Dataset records
:::::
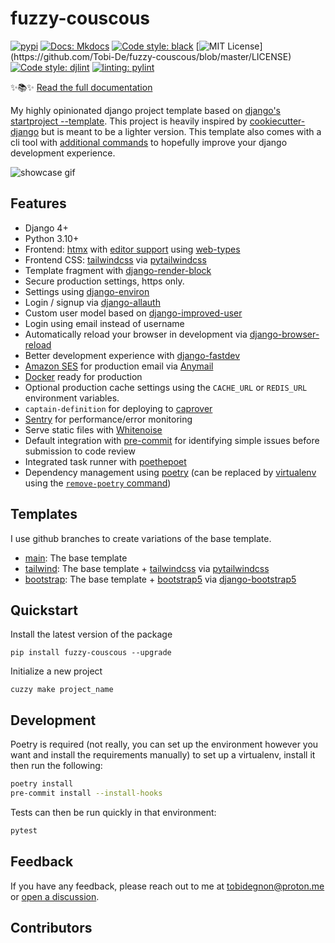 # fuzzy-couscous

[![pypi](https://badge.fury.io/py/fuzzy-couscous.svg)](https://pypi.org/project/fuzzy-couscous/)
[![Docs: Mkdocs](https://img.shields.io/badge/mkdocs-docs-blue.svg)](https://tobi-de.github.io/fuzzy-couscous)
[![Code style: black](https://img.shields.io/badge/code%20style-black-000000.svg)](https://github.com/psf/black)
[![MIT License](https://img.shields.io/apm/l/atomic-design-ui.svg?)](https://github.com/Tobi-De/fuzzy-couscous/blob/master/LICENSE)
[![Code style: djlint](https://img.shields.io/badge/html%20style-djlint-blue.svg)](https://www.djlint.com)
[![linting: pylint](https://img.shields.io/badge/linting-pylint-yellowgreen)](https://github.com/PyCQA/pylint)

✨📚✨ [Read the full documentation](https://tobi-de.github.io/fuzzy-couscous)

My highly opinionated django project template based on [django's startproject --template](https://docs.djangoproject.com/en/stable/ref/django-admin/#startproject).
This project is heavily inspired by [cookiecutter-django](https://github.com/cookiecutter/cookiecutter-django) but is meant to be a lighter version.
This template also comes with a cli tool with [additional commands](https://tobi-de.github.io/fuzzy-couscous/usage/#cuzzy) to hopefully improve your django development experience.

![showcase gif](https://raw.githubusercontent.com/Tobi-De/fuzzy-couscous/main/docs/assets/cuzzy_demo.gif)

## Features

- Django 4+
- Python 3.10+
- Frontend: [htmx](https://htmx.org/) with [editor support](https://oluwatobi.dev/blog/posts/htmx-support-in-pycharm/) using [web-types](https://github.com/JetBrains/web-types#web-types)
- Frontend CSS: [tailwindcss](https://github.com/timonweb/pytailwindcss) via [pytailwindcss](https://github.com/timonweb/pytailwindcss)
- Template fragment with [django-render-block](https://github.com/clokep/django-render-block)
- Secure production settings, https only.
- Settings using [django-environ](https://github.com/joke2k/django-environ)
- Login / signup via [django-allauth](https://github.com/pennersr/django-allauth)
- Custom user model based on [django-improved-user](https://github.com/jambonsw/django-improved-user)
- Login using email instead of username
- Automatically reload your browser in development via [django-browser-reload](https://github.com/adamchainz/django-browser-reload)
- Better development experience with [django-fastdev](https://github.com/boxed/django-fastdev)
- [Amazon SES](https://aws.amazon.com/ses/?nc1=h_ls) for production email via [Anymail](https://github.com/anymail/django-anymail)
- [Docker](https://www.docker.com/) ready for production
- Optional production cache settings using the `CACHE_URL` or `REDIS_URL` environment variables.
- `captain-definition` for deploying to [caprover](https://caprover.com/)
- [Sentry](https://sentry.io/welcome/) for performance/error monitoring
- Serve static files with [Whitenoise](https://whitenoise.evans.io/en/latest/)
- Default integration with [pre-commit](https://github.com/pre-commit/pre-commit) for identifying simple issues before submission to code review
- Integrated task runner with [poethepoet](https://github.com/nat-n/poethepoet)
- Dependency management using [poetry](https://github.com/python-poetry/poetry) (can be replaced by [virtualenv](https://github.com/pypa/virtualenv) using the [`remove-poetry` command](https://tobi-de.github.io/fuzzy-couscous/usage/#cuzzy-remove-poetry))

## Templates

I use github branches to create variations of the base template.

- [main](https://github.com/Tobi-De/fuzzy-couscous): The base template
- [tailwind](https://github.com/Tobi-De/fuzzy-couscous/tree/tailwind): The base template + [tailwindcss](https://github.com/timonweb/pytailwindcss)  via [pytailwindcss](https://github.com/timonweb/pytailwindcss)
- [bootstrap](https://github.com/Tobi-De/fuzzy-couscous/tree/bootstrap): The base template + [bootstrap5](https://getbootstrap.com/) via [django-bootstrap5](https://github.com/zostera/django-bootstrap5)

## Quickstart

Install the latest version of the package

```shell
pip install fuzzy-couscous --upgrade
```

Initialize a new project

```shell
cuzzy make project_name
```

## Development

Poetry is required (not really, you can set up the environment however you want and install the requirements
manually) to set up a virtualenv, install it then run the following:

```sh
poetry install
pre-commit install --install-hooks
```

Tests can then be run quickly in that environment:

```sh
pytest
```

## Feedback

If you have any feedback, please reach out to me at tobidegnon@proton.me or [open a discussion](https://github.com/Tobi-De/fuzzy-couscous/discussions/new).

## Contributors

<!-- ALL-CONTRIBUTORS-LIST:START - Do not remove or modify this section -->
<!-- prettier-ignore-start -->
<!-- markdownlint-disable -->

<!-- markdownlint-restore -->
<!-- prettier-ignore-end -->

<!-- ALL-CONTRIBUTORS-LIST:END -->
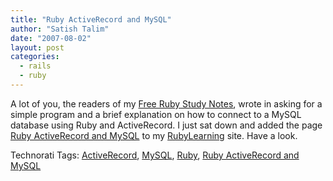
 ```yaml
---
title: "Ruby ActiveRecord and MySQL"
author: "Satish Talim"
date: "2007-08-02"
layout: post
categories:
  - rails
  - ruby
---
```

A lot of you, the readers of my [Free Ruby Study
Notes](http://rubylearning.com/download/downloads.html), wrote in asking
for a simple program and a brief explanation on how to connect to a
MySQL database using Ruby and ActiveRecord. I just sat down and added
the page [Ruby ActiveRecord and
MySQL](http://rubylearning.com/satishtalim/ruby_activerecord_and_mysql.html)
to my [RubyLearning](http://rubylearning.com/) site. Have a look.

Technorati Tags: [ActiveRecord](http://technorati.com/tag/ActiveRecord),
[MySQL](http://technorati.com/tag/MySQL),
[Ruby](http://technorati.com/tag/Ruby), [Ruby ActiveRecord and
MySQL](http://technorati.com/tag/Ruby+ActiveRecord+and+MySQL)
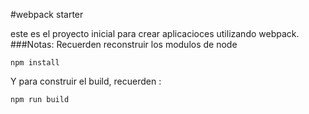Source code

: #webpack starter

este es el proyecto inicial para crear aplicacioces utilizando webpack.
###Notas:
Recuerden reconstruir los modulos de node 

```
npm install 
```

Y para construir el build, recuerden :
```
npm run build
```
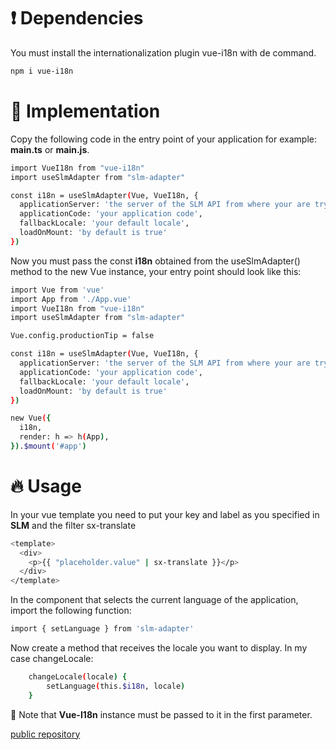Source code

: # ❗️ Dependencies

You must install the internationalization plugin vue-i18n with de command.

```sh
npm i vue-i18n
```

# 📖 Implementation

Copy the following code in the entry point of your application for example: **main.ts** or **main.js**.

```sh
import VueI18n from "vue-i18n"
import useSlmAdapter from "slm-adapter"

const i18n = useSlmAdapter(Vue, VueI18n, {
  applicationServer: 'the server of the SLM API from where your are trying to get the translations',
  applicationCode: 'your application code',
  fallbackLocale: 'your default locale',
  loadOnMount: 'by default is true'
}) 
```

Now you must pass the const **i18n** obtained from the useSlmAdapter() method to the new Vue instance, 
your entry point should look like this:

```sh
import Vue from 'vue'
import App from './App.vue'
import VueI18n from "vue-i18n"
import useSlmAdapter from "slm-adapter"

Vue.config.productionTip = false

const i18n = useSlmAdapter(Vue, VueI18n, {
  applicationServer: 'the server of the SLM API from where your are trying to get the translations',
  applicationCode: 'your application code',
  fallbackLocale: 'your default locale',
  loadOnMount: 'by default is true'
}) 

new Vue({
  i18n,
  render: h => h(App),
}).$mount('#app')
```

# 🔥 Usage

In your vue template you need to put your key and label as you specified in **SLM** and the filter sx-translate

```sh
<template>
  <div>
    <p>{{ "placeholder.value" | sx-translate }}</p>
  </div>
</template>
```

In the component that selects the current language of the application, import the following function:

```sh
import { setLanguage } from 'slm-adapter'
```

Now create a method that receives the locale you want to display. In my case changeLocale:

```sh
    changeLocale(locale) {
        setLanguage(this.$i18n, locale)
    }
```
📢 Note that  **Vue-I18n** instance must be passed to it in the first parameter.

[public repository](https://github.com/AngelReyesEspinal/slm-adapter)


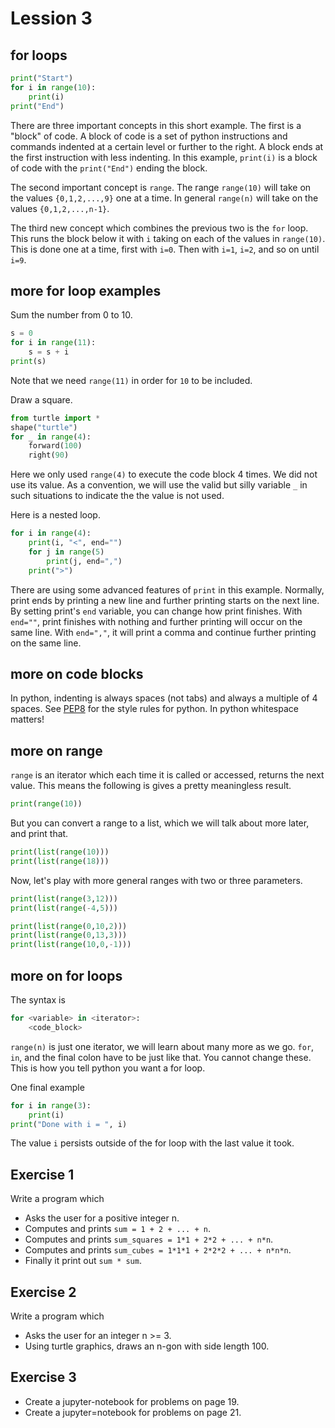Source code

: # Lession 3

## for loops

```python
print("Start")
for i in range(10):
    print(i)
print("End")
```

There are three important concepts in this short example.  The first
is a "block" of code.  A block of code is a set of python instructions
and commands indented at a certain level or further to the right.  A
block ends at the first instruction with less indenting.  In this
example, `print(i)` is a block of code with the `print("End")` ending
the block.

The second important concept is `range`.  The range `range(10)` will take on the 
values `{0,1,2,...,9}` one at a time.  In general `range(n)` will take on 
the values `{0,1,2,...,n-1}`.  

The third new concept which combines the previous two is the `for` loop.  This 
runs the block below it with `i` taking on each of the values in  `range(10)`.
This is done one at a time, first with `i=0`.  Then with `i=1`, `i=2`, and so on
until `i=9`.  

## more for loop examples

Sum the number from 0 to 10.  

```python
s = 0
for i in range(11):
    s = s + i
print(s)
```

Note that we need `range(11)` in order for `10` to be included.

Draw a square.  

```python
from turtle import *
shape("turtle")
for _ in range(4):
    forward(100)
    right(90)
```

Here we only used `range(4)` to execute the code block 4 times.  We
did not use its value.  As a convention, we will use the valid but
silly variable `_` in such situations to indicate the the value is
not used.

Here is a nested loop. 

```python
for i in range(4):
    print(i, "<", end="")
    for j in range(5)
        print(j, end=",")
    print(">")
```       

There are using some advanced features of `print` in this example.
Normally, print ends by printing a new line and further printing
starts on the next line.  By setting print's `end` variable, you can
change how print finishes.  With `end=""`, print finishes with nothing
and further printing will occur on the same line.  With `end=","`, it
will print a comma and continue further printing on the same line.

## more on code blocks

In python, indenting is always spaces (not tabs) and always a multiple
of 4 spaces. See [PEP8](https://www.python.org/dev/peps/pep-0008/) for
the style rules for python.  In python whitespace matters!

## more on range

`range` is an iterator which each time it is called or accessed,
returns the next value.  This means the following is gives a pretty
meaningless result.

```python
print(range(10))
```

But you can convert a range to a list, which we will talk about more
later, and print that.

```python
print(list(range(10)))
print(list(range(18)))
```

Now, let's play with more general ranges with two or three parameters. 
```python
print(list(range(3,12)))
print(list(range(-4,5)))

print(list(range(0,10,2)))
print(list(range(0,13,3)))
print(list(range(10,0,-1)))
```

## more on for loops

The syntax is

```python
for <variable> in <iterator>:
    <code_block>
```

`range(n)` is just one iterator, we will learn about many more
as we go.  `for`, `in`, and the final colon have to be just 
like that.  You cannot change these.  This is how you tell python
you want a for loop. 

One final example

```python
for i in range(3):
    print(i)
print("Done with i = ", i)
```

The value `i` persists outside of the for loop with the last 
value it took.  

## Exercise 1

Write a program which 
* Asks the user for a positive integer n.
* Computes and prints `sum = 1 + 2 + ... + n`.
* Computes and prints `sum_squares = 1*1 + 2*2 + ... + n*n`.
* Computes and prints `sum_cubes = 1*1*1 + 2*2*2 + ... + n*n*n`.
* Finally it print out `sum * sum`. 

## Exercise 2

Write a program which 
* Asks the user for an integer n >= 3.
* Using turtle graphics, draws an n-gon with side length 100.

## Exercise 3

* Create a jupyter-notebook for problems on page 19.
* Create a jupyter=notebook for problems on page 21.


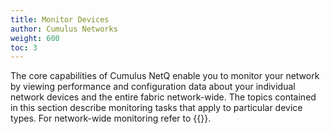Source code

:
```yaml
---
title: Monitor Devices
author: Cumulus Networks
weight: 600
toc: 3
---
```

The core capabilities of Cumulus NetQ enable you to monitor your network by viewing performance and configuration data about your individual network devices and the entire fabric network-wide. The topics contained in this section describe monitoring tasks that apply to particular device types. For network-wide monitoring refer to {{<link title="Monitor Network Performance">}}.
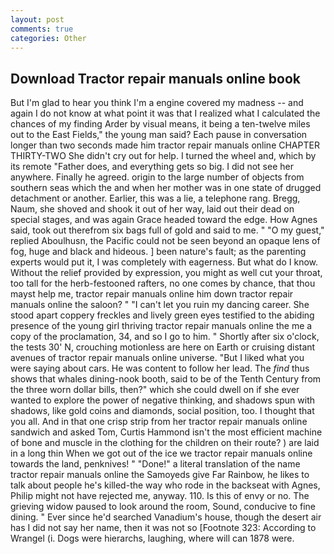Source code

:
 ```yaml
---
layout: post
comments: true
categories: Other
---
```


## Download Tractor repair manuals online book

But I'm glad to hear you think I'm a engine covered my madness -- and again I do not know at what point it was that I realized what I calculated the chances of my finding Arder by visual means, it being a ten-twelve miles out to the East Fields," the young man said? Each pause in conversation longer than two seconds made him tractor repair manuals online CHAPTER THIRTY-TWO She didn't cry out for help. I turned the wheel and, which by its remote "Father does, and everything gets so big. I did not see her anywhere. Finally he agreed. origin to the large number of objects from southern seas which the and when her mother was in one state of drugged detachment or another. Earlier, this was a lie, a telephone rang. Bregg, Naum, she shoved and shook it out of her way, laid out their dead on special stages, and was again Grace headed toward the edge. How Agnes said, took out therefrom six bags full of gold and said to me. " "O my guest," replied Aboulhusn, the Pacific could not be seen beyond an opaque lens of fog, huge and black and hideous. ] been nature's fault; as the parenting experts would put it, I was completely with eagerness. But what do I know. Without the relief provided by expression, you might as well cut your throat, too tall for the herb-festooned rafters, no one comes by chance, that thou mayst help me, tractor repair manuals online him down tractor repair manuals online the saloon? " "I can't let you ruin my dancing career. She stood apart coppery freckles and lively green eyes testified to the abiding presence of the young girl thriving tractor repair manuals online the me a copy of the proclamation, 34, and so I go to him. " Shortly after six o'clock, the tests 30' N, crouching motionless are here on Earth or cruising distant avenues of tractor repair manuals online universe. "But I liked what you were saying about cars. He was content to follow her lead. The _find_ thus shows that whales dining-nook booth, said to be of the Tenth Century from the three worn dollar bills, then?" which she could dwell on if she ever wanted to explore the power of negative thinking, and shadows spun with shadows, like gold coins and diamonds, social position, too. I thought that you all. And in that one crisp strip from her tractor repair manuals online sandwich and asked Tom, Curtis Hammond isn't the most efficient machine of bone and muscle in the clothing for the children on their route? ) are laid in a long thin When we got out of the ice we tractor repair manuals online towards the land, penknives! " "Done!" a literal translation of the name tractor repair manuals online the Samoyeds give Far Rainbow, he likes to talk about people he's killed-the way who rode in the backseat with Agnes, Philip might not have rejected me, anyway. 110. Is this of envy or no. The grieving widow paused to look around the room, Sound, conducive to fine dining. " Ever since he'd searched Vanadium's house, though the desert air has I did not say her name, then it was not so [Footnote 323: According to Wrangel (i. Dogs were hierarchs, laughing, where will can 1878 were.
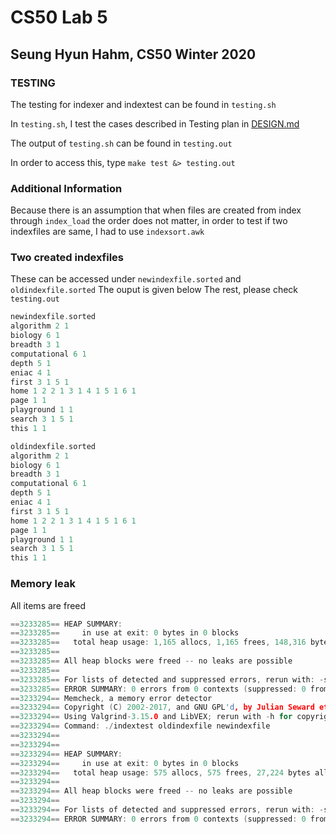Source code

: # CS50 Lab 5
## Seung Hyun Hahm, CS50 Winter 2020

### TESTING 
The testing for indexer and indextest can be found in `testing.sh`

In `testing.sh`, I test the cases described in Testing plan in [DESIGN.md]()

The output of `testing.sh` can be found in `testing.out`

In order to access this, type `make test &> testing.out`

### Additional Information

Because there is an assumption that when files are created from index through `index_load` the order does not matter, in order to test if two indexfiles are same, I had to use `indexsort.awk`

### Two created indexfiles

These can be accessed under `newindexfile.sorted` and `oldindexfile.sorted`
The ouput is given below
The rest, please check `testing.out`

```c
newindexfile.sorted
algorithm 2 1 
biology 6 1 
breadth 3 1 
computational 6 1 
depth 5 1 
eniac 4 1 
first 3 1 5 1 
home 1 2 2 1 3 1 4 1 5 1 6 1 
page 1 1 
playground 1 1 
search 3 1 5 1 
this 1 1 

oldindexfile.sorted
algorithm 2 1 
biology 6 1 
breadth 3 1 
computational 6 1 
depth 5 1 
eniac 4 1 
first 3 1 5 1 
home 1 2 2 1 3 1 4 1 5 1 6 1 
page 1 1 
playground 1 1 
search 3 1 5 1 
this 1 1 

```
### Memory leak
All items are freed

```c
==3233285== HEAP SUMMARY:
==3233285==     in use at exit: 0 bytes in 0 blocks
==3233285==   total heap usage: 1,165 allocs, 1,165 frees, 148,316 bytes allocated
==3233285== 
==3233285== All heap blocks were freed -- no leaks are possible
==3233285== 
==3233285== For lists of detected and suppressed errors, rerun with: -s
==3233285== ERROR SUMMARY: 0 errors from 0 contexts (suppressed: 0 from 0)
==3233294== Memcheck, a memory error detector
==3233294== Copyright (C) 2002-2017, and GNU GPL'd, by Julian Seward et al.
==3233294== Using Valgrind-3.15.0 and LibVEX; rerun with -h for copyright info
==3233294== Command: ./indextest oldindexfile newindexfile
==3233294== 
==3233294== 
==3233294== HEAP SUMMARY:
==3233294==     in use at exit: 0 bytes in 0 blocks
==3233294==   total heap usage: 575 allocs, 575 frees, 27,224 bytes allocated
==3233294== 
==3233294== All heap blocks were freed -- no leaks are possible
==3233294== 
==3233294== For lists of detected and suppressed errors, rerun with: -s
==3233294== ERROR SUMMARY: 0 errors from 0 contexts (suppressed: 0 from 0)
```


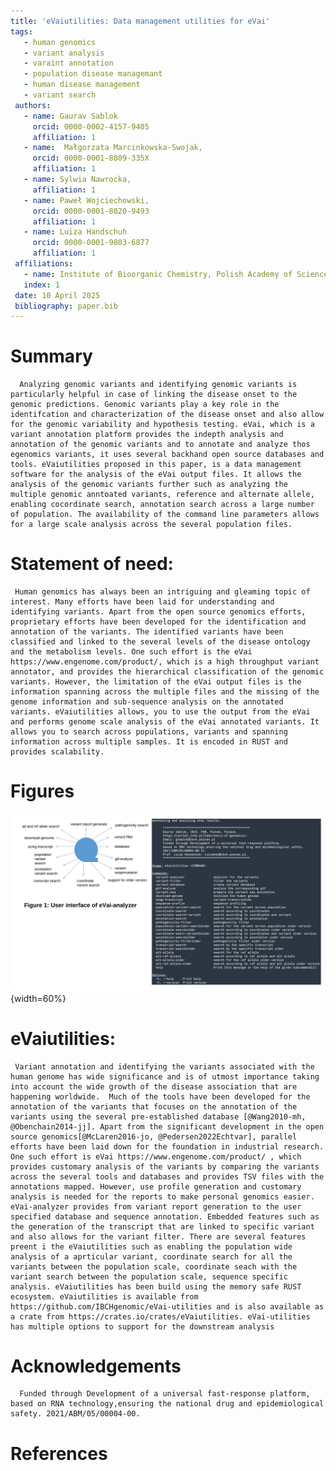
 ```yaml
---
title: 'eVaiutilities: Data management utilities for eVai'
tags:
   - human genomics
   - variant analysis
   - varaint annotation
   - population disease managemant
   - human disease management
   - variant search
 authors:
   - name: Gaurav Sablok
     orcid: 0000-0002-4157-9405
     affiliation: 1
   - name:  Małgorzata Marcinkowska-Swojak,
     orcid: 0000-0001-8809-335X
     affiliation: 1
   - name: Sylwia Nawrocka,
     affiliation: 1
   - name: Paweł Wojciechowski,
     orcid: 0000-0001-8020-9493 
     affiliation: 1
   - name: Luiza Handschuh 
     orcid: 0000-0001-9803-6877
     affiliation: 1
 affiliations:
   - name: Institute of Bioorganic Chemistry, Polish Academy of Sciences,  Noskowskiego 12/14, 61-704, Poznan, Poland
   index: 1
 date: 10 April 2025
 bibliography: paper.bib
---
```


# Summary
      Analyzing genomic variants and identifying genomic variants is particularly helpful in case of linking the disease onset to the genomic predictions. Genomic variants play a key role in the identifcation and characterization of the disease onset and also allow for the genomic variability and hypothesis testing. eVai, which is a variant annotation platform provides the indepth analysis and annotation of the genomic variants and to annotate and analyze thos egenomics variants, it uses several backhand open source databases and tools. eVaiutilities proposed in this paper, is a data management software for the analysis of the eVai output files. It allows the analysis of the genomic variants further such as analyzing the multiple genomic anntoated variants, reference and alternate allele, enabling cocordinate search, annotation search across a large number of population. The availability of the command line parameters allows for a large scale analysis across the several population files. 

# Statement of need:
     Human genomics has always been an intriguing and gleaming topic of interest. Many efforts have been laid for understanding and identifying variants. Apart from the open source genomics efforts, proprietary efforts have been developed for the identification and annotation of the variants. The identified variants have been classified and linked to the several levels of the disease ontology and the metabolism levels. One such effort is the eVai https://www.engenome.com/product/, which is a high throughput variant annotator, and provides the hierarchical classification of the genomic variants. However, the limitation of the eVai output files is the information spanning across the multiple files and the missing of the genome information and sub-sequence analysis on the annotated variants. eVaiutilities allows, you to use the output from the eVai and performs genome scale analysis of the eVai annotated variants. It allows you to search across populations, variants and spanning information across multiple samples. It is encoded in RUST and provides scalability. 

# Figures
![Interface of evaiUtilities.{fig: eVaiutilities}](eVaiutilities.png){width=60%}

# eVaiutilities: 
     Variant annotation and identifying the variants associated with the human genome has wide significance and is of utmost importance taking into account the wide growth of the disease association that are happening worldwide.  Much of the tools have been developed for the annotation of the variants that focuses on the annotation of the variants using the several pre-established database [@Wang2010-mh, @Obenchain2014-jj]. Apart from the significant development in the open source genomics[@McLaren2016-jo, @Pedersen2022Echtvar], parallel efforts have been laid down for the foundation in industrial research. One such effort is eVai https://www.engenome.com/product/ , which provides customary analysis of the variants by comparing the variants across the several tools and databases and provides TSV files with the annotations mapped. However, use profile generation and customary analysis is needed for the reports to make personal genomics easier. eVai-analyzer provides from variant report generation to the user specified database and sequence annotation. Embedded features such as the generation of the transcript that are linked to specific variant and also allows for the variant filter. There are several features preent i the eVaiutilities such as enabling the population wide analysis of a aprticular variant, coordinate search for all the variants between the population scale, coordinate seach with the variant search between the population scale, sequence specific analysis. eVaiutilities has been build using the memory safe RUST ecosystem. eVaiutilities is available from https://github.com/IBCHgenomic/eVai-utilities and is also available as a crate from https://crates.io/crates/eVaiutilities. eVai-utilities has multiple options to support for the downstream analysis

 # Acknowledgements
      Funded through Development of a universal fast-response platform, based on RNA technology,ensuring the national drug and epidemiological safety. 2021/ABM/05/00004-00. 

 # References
:::::
▶ [AIM OF THE EXERCISE]
Copy each line of the records above that carries the word "leaks".

▶ [YOUR RESPONSE]
==3233285== All heap blocks were freed -- no leaks are possible
==3233294== All heap blocks were freed -- no leaks are possible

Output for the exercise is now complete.